November 12, 2025
IndieTube or IndieFluke?
Micro.blog launches new 'Studio' tier with video hosting
Micro.blog’s Studio takes on YouTube—fans cheer, skeptics eye the $20 price tag
TLDR: Micro.blog’s new Studio plan adds 20‑minute video hosting with crossposts to PeerTube and Bluesky, aiming to let creators own their videos. The community is split: fans love the indie control and workflow, while skeptics say $20/month and video’s hidden costs make this a niche play.
Micro.blog just rolled out “Studio,” a new plan for hosting longer videos (up to 20 minutes) right on your own website, with automatic shares to open platforms like PeerTube and buzzy networks like Bluesky. The vibe? Big “indie YouTube” energy. The comments instantly lit up with a classic internet split: romantics of the open web vs realists with calculators.
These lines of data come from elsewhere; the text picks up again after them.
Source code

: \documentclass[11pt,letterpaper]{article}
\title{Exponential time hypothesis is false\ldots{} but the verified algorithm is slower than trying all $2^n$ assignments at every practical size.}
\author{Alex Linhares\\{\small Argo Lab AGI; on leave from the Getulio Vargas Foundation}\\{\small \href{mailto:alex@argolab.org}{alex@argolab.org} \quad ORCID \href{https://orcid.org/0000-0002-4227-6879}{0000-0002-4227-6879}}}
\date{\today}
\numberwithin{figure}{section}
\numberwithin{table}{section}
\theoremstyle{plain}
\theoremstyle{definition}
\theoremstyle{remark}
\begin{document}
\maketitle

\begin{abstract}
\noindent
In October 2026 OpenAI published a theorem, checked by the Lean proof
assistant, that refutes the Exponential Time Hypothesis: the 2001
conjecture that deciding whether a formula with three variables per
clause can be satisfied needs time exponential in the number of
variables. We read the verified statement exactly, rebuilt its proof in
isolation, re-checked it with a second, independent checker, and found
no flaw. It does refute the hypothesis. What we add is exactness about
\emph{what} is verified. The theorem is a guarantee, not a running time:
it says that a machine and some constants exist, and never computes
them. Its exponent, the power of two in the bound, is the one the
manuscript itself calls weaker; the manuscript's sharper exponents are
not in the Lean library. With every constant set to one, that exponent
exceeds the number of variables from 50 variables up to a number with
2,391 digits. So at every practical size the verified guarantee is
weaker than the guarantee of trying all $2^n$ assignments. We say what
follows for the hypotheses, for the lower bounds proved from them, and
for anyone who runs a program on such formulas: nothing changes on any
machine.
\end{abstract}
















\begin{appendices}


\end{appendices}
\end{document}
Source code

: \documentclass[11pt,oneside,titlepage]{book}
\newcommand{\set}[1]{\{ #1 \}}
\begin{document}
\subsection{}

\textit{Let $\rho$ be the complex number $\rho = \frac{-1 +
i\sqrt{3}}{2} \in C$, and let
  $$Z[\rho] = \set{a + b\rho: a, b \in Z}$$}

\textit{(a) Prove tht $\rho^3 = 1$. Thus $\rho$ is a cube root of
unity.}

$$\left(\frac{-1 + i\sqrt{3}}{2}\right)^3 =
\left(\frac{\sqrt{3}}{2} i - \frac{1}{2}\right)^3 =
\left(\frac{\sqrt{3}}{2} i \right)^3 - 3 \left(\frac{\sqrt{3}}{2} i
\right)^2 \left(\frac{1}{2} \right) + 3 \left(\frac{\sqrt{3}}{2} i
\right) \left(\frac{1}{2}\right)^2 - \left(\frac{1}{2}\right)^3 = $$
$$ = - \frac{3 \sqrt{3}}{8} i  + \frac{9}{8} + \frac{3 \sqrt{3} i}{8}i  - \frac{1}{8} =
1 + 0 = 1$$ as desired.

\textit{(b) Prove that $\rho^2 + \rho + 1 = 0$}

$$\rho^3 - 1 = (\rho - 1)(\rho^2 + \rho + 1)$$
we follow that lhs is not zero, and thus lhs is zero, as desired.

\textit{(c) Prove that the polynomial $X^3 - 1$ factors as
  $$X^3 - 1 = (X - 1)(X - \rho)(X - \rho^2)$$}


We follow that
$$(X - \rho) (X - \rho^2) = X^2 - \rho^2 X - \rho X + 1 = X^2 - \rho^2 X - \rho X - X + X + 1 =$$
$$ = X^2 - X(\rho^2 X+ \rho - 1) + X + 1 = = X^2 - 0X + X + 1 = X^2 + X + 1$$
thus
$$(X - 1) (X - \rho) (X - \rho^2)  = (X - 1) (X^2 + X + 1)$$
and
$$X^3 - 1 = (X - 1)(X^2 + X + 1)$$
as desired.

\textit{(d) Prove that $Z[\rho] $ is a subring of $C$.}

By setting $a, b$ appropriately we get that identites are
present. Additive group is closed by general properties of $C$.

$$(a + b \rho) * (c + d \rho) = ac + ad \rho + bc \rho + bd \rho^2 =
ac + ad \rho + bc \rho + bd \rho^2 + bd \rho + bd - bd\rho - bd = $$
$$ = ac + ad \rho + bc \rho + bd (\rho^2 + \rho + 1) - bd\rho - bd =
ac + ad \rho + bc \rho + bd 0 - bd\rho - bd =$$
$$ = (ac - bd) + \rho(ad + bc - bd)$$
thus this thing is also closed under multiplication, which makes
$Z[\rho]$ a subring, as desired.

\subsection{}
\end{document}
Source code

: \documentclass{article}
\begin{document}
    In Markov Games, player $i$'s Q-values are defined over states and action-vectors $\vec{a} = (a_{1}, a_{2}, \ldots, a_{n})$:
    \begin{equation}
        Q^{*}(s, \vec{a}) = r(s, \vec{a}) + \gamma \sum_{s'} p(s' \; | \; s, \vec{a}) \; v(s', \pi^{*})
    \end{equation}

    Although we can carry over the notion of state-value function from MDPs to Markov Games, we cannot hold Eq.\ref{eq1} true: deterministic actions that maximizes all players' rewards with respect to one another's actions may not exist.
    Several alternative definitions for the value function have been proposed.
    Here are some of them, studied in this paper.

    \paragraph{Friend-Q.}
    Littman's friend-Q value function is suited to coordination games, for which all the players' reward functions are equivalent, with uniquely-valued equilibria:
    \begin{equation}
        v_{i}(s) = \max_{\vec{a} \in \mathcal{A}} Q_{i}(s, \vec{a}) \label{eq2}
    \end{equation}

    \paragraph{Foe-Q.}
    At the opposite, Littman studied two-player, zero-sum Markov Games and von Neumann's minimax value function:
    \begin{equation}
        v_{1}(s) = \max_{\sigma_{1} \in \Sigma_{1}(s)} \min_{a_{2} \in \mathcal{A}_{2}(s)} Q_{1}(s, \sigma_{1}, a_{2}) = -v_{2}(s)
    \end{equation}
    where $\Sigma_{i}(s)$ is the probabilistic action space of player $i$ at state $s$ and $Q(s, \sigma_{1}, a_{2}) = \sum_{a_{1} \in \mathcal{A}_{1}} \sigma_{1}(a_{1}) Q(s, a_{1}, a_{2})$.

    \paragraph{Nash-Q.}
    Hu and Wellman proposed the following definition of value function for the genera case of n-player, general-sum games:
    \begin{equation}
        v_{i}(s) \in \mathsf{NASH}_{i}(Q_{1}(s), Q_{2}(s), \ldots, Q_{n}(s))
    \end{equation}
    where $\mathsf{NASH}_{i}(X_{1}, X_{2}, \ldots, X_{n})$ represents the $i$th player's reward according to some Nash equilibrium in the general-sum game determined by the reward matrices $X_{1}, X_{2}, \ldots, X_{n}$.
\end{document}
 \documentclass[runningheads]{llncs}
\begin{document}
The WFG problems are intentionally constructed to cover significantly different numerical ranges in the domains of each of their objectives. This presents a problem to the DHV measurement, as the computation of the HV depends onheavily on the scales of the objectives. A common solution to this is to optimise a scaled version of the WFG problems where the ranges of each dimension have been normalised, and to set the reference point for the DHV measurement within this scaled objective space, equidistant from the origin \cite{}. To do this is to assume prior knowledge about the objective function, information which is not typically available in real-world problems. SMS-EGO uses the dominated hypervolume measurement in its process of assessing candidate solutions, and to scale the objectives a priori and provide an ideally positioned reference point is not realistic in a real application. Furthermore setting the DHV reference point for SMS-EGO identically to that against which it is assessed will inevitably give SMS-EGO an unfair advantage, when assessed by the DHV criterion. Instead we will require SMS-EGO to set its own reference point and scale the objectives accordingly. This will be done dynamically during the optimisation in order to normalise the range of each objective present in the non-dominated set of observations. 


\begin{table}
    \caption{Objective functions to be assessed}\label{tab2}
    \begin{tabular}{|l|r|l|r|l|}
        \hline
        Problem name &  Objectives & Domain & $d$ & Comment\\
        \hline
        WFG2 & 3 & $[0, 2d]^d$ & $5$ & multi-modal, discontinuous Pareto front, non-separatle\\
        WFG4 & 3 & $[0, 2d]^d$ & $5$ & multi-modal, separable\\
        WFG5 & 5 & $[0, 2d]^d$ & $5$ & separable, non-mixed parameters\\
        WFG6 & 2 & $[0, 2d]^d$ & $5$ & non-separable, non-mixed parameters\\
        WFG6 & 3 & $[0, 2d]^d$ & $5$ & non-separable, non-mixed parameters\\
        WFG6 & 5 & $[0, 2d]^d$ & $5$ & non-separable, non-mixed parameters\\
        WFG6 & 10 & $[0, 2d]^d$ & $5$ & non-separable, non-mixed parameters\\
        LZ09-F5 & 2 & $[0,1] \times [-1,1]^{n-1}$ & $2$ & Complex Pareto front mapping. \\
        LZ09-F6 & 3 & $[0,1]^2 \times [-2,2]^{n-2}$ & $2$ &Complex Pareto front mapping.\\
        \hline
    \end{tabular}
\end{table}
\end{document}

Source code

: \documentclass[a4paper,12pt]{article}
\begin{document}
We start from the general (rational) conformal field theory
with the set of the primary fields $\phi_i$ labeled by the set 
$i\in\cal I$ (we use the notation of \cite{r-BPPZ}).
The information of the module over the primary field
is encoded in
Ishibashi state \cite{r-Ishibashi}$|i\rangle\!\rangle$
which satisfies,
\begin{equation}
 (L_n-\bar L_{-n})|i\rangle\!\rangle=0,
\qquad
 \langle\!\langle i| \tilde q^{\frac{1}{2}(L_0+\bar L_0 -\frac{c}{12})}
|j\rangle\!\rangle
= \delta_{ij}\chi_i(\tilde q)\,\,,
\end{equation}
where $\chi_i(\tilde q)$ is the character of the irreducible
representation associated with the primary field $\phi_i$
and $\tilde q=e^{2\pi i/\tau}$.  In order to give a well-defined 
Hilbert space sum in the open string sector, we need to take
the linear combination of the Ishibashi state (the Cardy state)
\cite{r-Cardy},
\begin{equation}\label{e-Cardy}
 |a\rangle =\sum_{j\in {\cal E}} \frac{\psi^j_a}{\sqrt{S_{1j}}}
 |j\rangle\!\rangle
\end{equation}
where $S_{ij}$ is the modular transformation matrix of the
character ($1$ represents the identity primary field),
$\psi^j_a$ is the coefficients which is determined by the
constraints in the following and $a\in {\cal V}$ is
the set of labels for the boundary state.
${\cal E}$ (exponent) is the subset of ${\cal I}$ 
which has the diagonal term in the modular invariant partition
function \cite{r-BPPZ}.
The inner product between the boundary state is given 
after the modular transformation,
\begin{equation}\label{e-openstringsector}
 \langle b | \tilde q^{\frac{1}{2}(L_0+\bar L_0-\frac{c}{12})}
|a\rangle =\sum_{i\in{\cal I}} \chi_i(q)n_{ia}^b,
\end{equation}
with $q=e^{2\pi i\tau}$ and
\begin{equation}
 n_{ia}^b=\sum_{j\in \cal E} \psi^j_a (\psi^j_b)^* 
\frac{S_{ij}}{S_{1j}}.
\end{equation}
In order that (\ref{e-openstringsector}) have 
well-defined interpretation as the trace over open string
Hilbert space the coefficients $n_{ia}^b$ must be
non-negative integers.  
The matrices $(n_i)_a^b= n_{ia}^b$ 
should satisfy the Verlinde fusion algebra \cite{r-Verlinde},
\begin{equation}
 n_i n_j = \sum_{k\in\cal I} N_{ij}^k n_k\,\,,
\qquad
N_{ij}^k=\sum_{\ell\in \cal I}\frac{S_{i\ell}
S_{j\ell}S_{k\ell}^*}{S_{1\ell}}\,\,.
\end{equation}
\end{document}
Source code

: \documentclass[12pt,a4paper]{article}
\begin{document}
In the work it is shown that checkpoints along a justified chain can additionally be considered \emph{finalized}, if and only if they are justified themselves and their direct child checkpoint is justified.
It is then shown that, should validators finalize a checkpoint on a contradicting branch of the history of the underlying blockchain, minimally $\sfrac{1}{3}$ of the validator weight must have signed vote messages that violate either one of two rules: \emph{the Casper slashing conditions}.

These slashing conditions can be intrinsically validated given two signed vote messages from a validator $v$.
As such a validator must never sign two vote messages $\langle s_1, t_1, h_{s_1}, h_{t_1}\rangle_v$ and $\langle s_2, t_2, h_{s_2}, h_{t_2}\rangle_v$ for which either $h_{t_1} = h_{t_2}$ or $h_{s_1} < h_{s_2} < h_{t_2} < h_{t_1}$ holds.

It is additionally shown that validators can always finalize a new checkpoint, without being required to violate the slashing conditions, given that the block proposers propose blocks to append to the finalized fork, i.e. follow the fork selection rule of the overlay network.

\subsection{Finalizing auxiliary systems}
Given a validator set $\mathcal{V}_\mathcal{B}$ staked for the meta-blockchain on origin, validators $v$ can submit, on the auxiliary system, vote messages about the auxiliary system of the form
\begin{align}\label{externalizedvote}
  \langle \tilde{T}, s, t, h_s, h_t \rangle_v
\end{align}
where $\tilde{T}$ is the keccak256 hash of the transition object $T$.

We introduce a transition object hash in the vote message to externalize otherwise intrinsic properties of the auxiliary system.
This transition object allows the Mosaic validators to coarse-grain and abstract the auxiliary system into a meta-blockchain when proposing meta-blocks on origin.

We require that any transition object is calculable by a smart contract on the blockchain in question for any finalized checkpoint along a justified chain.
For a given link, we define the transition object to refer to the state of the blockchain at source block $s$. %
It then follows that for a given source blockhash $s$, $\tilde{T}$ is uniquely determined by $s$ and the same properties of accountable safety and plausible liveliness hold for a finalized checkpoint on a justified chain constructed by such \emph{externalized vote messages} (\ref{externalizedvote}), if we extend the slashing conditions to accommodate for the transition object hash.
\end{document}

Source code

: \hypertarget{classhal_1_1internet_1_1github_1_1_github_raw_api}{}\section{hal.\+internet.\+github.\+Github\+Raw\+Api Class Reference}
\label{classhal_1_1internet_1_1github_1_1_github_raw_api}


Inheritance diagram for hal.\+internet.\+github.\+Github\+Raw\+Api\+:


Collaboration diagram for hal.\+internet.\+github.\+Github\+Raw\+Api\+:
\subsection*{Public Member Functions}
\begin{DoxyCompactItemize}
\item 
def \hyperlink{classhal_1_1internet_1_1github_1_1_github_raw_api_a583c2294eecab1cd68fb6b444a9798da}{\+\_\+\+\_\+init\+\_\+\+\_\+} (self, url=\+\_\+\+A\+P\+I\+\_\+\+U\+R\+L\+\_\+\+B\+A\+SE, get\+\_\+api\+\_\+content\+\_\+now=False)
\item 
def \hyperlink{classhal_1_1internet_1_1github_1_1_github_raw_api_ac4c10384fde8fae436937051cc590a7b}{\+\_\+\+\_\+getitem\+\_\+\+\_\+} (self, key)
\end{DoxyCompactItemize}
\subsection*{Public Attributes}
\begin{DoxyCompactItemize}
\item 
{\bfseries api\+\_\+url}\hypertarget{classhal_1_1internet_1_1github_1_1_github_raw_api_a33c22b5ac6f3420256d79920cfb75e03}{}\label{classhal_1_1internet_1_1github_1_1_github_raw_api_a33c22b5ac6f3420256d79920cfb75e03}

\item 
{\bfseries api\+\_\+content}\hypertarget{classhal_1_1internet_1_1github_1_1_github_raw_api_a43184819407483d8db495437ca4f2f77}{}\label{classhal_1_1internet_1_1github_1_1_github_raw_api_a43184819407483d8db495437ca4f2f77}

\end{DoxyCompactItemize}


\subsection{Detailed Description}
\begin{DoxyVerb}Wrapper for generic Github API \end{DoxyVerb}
Fans like kstrauser swooned over how Micro.blog makes posting feel “so freaking ergonomic,” celebrating the dream of owning your content and then blasting it out elsewhere—Micro.blog’s POSSE approach: post on your site first, syndicate everywhere after. One user even mused that this could be the push to leave Substack. Meanwhile, the pushback was loud: mnemonet questioned how the numbers add up, arguing $20/month for 20-minute uploads is “far too expensive for most people.” Cue the chaos: is this a creator freedom play or a boutique niche?
The tech debate got spicy too. simonw wondered if self-hosting video is still hard in 2025, suggesting modern web hosting might be “good enough.” Others volleyed back that moderation, delivery costs, and transcoding (turning one video into sizes that play smoothly) are the real dragons. A helpful soul dropped the official announcement. And the meme of the day? “YouTube killer” vs “YouTube cute-but-pricier.” Choose your fighter.
Key Points
- •Micro.blog launched the Studio tier to provide longer video hosting with uploads up to 20 minutes.
- •Studio can automatically copy videos to PeerTube and Bluesky, with YouTube support planned pending Google’s approval.
- •The launch aligns with Micro.blog’s mission to help users own their web presence at their own domain.
- •Micro.blog follows the POSSE framework, enabling publishing on a personal site while crossposting to other platforms.
- •The article positions Studio as an indie-focused alternative to YouTube’s centralized video hosting.